OUT ON A LIMB: An Open Letter To Foster the People

December 14. 2011 | By Trina N. Green

Dear Foster the People,

I hate you. Okay, maybe hate is a little strong, but it suits my emotional content on the subject. I hate every annoying whistle that comes out of your collective faces. I hate your simplified, dumbed-down saccharine lyrics and silly synth-pop chords that any grade school band camp kid could create that you dole out as the second movement of pop. I want, no, demand much, much better from my music than the trite crap that you offer about sneakers and such (okay, there was that one Spice Girls CD, but that’s it). Being that I’m originally from Brooklyn and you occupy space in Los Angeles, your recent performance on Saturday Night Live was so embarrassing (“Pumped Up Kicks” was quite shitty although “Houdini” fared better) that I wanted to reinstitute any and all semblances of the East Coast/West Coast beefs that took out Tupac and Biggie Smalls. Had I done that, I truly believe that I would’ve been praised far and wide for the good service done to mankind and to music. Kthanksbye.

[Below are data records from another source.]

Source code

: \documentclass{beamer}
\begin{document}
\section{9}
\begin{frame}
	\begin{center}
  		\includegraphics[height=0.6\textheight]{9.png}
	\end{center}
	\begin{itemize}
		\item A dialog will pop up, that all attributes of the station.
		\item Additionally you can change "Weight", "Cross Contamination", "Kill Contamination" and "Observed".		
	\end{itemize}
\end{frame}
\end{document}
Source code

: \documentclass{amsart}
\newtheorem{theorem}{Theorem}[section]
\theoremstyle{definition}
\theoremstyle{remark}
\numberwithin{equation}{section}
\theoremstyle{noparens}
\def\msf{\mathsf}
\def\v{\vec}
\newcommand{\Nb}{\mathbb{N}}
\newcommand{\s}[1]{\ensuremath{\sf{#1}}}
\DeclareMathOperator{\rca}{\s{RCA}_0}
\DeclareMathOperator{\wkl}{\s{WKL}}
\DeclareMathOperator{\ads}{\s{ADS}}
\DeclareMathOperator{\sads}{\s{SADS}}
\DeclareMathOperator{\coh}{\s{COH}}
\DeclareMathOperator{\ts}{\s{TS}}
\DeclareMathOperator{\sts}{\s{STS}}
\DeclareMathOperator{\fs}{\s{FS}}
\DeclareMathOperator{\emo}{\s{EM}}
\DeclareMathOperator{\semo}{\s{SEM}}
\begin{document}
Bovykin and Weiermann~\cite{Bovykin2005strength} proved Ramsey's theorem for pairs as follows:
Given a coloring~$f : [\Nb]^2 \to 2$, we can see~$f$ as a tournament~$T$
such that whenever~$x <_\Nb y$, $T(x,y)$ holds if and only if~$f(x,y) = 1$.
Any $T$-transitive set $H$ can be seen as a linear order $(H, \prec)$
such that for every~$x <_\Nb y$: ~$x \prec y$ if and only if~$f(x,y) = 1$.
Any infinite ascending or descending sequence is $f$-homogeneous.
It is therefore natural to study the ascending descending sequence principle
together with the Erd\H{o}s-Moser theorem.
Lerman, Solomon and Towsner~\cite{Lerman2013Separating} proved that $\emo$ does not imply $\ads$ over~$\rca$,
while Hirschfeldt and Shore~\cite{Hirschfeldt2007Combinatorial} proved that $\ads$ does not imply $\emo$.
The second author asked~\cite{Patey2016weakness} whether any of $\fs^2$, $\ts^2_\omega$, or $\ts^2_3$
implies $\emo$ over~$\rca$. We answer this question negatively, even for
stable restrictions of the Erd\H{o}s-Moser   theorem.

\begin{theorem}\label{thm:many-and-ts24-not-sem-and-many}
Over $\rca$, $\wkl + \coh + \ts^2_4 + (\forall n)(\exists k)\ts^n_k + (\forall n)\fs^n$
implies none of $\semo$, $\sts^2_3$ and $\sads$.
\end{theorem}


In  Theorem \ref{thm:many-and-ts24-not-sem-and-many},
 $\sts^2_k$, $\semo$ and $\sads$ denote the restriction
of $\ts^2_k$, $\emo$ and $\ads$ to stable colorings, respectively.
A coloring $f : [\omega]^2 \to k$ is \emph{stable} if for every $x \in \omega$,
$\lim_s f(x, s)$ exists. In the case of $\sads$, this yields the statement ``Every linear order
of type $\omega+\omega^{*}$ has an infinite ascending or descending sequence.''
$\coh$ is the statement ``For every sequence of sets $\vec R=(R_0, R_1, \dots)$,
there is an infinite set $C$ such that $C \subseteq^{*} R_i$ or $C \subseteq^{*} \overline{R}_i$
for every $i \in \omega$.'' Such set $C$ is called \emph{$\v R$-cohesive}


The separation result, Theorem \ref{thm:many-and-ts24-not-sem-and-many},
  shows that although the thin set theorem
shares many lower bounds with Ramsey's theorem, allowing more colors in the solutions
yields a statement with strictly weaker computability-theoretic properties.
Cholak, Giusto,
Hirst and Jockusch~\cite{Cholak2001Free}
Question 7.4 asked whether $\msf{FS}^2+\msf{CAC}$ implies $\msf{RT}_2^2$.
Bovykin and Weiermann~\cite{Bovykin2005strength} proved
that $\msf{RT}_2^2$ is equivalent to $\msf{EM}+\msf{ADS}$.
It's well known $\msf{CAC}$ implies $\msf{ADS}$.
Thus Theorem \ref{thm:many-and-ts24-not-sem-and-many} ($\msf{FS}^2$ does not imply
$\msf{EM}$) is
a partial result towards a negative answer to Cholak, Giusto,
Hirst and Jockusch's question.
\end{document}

And reader, if you say something stupid like, “Oh, you just hate them now that they’re mainstream,” walk away from this conversation because I’m not afraid to verbally punch you in the face for your idiocy. In fact, I might actually enjoy it. FTP had no place in my musical world when they were a 3-song EP touting undercard in Silverlake and nothing has changed. I simply have very little patience for rehashed electro-pop with wimpy vocals that came before in the form of MGMT and Passion Pit (neither of whom I’m fond of). And just as annoyingly done, so simplistic and undeserving of the retarded level of success it has achieved. Yes my beloved friend, Kevin Bronson, I know FTP holds a special place in your audiophile heart and I’m not mad at you; keep them there, keep them close. For this time three years from now after they’ve been ground to forgotten dust beneath the boot heel of “What was I thinking?” I’ve no doubt they’ll solicit the heft of your knowledge, name recognition, and fondness for them and tickle your inbox with another 3-song EP destined to bring them back from the bowels of one-hit wonder, throwaway pop obscurity-land.

Well, a girl can hope.

The opinions expressed in Out On A Limb are of the writers’ and don’t necessarily reflect the opinions of The Owl Mag.